O Aprendizado Profundo faz parte, de maneira imperceptível, do cotidiano das pessoas | Foto: Envato

Vantagens do Deep Learning

A professora Roseli Romero, vice-coordenadora do MBA em Inteligência Artificial e Big Data da USP, destaca a facilidade e a autonomia oferecidas por esse método, que beneficia diretamente seus usuários. Entre as principais qualidades encontram-se:

  • As redes neurais profundas são aproximadores universais, isto é, conseguem aproximar qualquer função não linear. Por esse motivo, elas são muito apropriadas para resolver problemas de classificação de padrões e predição de dados.
  • Capacidade de análise de dados não estruturados: imagens, textos e sons, como os provenientes de redes sociais e vídeos.
  • Rotulagem automática após o treinamento inicial.
  • Economia de tempo, ao reduzir a necessidade de intervenção humana constante.

Aplicações práticas

O Deep Learning já está presente no cotidiano, mesmo que de forma imperceptível.

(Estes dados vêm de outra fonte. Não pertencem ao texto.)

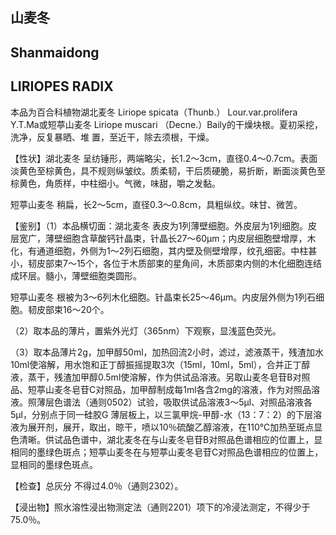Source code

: ## 山麦冬

## Shanmaidong

## LIRIOPES RADIX

本品为百合科植物湖北麦冬 Liriope spicata（Thunb.） Lour.var.prolifera Y.T.Ma或短葶山麦冬 Liriope muscari  （Decne.）Baily的干燥块根。夏初采挖，洗净，反复暴晒、堆 置，至近干，除去须根，干燥。

【性状】湖北麦冬 呈纺锤形，两端略尖，长1.2～3cm，直径0.4～0.7cm。表面淡黄色至棕黄色，具不规则纵皱纹。质柔韧，干后质硬脆，易折断，断面淡黄色至棕黄色，角质样，中柱细小。气微，味甜，嚼之发黏。

短葶山麦冬 稍扁，长2～5cm，直径0.3～0.8cm，具粗纵纹。味甘、微苦。

【鉴别】（1）本品横切面：湖北麦冬 表皮为1列薄壁细胞。外皮层为1列细胞。皮层宽广，薄壁细胞含草酸钙针晶束，针晶长27～60μm；内皮层细胞壁增厚，木化，有通道细胞，外侧为1～2列石细胞，其内壁及侧壁增厚，纹孔细密。中柱甚小，韧皮部束7～15个，各位于木质部束的星角间，木质部束内侧的木化细胞连结成环层。髓小，薄壁细胞类圆形。

短葶山麦冬 根被为3～6列木化细胞。针晶束长25～46μm。内皮层外侧为1列石细胞。韧皮部束16～20个。

（2）取本品的薄片，置紫外光灯（365nm）下观察，显浅蓝色荧光。

（3）取本品薄片2g，加甲醇50ml，加热回流2小时，滤过，滤液蒸干，残渣加水10ml使溶解，用水饱和正丁醇振摇提取3次（15ml，10ml，5ml），合并正丁醇液，蒸干，残渣加甲醇0.5ml使溶解，作为供试品溶液。另取山麦冬皂苷B对照品、短葶山麦冬皂苷C对照品，加甲醇制成每1ml各含2mg的溶液，作为对照品溶液。照薄层色谱法（通则0502）试验，吸取供试品溶液3～5μl、对照品溶液各5μl，分别点于同一硅胶G 薄层板上，以三氯甲烷-甲醇-水（13：7：2）的下层溶液为展开剂，展开，取出，晾干，喷以10％硫酸乙醇溶液，在110℃加热至斑点显色清晰。供试品色谱中，湖北麦冬在与山麦冬皂苷B对照品色谱相应的位置上，显相同的墨绿色斑点；短葶山麦冬在与短葶山麦冬皂苷C对照品色谱相应的位置上，显相同的墨绿色斑点。

【检查】总灰分 不得过4.0％（通则2302）。

【浸出物】照水溶性浸出物测定法（通则2201）项下的冷浸法测定，不得少于75.0％。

Ele atua em diversas áreas, como:

  • Visão computacional: reconhecimento facial, classificação de imagens, visão robótica.
  • Processamento de linguagem natural: tradução automática, chatbots, análise de sentimentos.
  • Reconhecimento de fala: assistentes virtuais, transcrição de áudio.
  • Robótica: controle de movimentos e navegação autônoma.
  • Finanças: detecção de fraudes, análise de risco, negociações automatizadas.
  • Saúde: diagnósticos, descoberta de medicamentos, medicina personalizada.

Desafios e obstáculos

Apesar dos avanços, o Aprendizado Profundo ainda enfrenta pequenos entraves:

  • Caixa-preta: os modelos são difíceis de interpretar, o que limita a compreensão de como chegaram a determinados resultados.
  • Alto custo computacional: exige grande capacidade de processamento, o que pode ser mitigado por serviços como Google Cloud (GCP) ou Amazon Web Services (AWS).
  • Dependência de grandes volumes de dados: quanto mais dados, maior a precisão, mas também maiores os desafios em relação à privacidade e ao viés.
  • Treinamento complexo: a criação e ajuste dos modelos requerem conhecimento técnico, mas existe muito material disponível para ser consultado. 

Mesmo assim, este modelo não parará de avançar e, para a professora Roseli, as tendências futuras são os modelos cada vez mais versáteis, que trabalhem com diferentes formatos de dados simultaneamente e que se assemelhe mais ao comportamento dos humanos, ao focar em mais de um estímulo ao mesmo tempo. “Eu vejo que os sistemas, que forem capazes de lidar com todos esses estímulos ao nosso redor, serão os mais próximos do que chamamos de inteligência artificial”, finaliza Roseli.